▸ **Exercise details**:
The response should be an exact copy of the records, with the pictures removed.

Pictures paired with source code
* * *

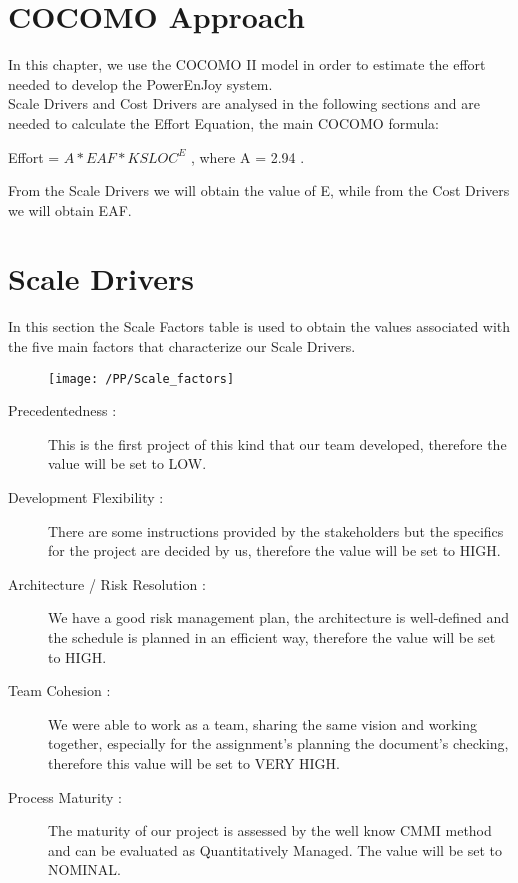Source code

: \section{COCOMO Approach}
In this chapter, we use the COCOMO II model in order to estimate the effort needed to develop the PowerEnJoy system. 
\\Scale Drivers and Cost Drivers are analysed in the following sections and are needed to calculate the Effort Equation, the main COCOMO formula:
\\\begin{center} Effort = $A * EAF * KSLOC^E$  , where A = 2.94 . \end{center}
From the Scale Drivers we will obtain the value of E, while from the Cost Drivers we will obtain EAF. 

\newpage
\section{Scale Drivers}
In this section the Scale Factors table is used to obtain the values associated with the five main factors that characterize our Scale Drivers. %
\begin{center}
\begin{figure}[!ht]
  \centering
  \vspace{0.2cm}
  \texttt{[image: /PP/Scale\_factors]}\\
  \vspace{0.1cm}
  \label{fig:scale_factors} 
\end{figure}
\end{center}

\begin{description}
    \item [Precedentedness :] This is the first project of this kind that our team developed, therefore the value will be set to LOW.
    \item [Development Flexibility :] There are some instructions provided by the stakeholders but the specifics for the project are decided by us, therefore the value will be set to HIGH.
    \item [Architecture / Risk Resolution :] We have a good risk management plan, the architecture is well-defined and the schedule is planned in an efficient way, therefore the value will be set to HIGH. 
    \item [Team Cohesion :] We were able to work as a team, sharing the same vision and working together, especially for the assignment's planning the document's checking, therefore this value will be set to VERY HIGH.
    \item [Process Maturity :] The maturity of our project is assessed by the well know CMMI method and can be evaluated as Quantitatively Managed. The value will be set to NOMINAL. 
\end{description}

* * *

▸ **The answer**:
Source code

: \section{COCOMO Approach}
In this chapter, we use the COCOMO II model in order to estimate the effort needed to develop the PowerEnJoy system. 
\\Scale Drivers and Cost Drivers are analysed in the following sections and are needed to calculate the Effort Equation, the main COCOMO formula:
\\\begin{center} Effort = $A * EAF * KSLOC^E$  , where A = 2.94 . \end{center}
From the Scale Drivers we will obtain the value of E, while from the Cost Drivers we will obtain EAF. 

\newpage
\section{Scale Drivers}
In this section the Scale Factors table is used to obtain the values associated with the five main factors that characterize our Scale Drivers. %
\begin{center}
\begin{figure}[!ht]
  \centering
  \vspace{0.2cm}
  \texttt{[image: /PP/Scale\_factors]}\\
  \vspace{0.1cm}
  \label{fig:scale_factors} 
\end{figure}
\end{center}

\begin{description}
    \item [Precedentedness :] This is the first project of this kind that our team developed, therefore the value will be set to LOW.
    \item [Development Flexibility :] There are some instructions provided by the stakeholders but the specifics for the project are decided by us, therefore the value will be set to HIGH.
    \item [Architecture / Risk Resolution :] We have a good risk management plan, the architecture is well-defined and the schedule is planned in an efficient way, therefore the value will be set to HIGH. 
    \item [Team Cohesion :] We were able to work as a team, sharing the same vision and working together, especially for the assignment's planning the document's checking, therefore this value will be set to VERY HIGH.
    \item [Process Maturity :] The maturity of our project is assessed by the well know CMMI method and can be evaluated as Quantitatively Managed. The value will be set to NOMINAL. 
\end{description}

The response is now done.